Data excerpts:

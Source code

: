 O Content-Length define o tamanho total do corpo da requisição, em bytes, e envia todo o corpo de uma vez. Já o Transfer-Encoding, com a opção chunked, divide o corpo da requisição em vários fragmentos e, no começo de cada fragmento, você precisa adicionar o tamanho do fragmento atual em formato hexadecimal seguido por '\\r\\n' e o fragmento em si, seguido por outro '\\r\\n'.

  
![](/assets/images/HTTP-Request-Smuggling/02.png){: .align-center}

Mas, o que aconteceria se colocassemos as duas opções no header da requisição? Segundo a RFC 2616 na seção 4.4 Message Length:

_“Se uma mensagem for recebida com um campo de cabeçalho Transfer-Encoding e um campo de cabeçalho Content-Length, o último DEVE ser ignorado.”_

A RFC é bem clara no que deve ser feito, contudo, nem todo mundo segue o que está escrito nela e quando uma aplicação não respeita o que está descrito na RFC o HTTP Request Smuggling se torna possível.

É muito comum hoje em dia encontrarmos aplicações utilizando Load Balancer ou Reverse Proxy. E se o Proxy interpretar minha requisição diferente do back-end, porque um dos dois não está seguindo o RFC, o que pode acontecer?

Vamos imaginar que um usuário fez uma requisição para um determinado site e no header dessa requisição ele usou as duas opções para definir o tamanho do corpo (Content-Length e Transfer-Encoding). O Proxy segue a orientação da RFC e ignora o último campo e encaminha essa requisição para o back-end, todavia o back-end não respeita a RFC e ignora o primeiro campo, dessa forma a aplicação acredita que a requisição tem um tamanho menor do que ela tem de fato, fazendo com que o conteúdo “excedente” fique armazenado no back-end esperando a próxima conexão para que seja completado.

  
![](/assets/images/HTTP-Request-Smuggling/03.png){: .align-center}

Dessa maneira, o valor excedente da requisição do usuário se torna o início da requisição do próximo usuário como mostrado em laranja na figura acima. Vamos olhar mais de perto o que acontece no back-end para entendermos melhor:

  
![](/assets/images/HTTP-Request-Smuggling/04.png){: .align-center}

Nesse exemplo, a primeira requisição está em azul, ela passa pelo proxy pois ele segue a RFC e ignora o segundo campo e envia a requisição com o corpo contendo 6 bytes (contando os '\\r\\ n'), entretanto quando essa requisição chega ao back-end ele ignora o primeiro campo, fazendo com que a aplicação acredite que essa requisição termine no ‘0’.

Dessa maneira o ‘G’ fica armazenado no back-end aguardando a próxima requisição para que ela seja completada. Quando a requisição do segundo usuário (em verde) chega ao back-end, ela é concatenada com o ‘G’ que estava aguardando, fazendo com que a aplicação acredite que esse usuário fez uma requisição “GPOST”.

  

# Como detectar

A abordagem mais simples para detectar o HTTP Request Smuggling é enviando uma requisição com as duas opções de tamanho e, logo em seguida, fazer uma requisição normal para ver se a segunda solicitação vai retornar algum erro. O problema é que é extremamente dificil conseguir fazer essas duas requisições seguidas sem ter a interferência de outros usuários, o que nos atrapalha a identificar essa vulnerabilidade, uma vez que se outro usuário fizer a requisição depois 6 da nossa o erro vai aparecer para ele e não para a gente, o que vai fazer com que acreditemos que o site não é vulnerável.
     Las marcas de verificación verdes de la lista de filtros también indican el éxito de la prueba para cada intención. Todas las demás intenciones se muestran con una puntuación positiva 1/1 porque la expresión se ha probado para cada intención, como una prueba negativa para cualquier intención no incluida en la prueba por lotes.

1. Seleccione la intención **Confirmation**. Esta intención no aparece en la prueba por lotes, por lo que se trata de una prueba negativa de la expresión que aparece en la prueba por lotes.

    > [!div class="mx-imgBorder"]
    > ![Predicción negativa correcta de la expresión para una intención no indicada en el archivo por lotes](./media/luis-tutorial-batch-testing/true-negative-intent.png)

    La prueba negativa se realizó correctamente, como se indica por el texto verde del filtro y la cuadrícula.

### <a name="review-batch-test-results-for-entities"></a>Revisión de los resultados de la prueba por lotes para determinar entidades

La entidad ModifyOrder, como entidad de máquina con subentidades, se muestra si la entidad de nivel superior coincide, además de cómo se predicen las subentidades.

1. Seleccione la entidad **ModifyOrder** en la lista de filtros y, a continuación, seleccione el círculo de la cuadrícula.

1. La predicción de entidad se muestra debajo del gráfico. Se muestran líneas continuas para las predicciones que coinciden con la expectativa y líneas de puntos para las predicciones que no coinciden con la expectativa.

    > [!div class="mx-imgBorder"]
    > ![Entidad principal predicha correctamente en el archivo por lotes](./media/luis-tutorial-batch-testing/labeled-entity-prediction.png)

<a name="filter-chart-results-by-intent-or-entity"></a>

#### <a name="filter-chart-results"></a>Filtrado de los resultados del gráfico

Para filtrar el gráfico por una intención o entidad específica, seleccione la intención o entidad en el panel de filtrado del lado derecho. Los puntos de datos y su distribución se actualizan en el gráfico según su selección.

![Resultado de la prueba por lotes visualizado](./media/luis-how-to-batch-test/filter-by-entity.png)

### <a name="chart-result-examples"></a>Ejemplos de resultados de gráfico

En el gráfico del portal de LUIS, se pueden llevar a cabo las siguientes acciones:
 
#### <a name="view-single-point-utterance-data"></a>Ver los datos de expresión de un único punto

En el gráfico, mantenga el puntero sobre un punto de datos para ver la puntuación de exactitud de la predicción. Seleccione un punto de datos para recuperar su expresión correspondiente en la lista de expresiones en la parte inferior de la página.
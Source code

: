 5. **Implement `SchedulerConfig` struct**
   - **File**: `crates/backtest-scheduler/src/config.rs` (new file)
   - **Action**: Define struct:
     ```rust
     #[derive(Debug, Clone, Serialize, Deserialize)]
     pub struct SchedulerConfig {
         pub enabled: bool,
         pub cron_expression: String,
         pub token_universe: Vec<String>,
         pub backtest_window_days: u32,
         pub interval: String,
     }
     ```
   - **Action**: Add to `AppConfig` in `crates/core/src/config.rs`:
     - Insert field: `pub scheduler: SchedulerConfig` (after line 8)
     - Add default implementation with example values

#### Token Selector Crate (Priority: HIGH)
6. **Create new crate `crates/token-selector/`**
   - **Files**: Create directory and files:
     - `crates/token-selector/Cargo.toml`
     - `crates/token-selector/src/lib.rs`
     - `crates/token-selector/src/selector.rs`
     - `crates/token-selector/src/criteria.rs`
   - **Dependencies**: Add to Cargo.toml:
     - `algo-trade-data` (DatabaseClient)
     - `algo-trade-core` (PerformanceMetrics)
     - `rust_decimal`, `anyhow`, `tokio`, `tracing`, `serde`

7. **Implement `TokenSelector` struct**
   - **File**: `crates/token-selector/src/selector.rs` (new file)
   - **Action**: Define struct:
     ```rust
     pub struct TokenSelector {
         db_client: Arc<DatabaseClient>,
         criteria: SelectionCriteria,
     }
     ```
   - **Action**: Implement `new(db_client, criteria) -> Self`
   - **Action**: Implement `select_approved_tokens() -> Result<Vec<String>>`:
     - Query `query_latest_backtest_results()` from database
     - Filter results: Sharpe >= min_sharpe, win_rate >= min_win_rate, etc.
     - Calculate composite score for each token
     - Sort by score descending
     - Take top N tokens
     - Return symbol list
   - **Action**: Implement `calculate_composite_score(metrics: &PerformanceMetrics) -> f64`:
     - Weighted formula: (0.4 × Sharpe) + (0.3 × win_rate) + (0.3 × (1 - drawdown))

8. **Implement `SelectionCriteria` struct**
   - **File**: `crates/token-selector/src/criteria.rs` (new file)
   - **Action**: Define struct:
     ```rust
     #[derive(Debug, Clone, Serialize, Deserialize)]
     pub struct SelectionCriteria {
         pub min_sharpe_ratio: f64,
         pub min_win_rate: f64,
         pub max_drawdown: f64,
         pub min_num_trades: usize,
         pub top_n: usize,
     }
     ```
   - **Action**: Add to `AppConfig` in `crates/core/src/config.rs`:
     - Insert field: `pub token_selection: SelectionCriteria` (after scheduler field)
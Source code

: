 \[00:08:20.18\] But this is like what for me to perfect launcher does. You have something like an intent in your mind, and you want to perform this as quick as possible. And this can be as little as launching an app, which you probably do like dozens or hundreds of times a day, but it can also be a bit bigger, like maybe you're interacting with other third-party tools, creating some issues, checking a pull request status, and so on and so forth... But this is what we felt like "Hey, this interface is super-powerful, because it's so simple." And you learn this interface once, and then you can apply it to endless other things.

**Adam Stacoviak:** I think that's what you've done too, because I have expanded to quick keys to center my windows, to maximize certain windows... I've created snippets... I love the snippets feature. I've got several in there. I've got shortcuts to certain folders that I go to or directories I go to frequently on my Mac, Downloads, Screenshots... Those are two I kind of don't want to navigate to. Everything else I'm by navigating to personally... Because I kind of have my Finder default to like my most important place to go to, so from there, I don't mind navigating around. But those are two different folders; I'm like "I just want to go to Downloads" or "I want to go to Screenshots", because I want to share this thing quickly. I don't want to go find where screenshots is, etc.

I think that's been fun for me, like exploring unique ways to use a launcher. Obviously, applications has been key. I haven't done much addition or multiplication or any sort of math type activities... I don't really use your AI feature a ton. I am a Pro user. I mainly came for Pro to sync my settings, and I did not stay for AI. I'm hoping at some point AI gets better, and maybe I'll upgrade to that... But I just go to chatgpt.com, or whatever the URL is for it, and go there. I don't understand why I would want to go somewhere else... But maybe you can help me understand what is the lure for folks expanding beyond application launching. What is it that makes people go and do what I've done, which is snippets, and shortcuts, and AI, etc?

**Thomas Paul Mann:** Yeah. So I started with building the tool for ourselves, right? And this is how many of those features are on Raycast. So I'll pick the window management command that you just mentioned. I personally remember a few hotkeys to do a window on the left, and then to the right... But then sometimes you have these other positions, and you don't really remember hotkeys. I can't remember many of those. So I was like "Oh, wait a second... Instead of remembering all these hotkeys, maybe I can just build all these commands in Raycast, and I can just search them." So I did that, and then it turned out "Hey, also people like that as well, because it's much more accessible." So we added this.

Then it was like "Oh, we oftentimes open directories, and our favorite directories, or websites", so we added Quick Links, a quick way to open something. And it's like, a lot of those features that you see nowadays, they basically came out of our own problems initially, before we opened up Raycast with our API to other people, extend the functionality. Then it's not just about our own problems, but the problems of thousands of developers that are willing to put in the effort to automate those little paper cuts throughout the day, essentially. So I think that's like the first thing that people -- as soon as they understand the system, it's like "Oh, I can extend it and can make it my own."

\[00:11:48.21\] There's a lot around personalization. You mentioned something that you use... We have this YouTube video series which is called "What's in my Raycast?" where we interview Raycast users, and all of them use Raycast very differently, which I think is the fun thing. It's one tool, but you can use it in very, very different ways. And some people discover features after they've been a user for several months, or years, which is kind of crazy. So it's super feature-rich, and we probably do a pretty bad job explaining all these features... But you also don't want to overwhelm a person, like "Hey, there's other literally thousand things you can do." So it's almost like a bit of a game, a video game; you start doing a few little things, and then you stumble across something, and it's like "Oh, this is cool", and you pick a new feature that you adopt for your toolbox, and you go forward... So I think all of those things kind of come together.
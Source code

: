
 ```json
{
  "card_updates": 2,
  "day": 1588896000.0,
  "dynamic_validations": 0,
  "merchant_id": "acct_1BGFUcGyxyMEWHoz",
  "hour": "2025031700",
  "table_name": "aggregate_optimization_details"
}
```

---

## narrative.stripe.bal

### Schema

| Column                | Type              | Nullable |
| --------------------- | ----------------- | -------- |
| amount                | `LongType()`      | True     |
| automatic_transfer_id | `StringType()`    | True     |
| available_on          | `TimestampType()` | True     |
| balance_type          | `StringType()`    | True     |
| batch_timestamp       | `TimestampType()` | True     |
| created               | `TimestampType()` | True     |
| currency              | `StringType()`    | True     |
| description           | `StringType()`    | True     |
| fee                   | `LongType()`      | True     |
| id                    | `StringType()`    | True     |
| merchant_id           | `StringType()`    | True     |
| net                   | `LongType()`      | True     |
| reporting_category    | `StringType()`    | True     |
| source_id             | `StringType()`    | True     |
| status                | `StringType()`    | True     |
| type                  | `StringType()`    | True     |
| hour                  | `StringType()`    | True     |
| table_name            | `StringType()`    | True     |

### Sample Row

### Task objective
Lines holding the word "toml" in the entries above are the ones to pull out. Copy them all.

### Response below
     - `crates/token-selector/Cargo.toml`
   - **Dependencies**: Add to Cargo.toml:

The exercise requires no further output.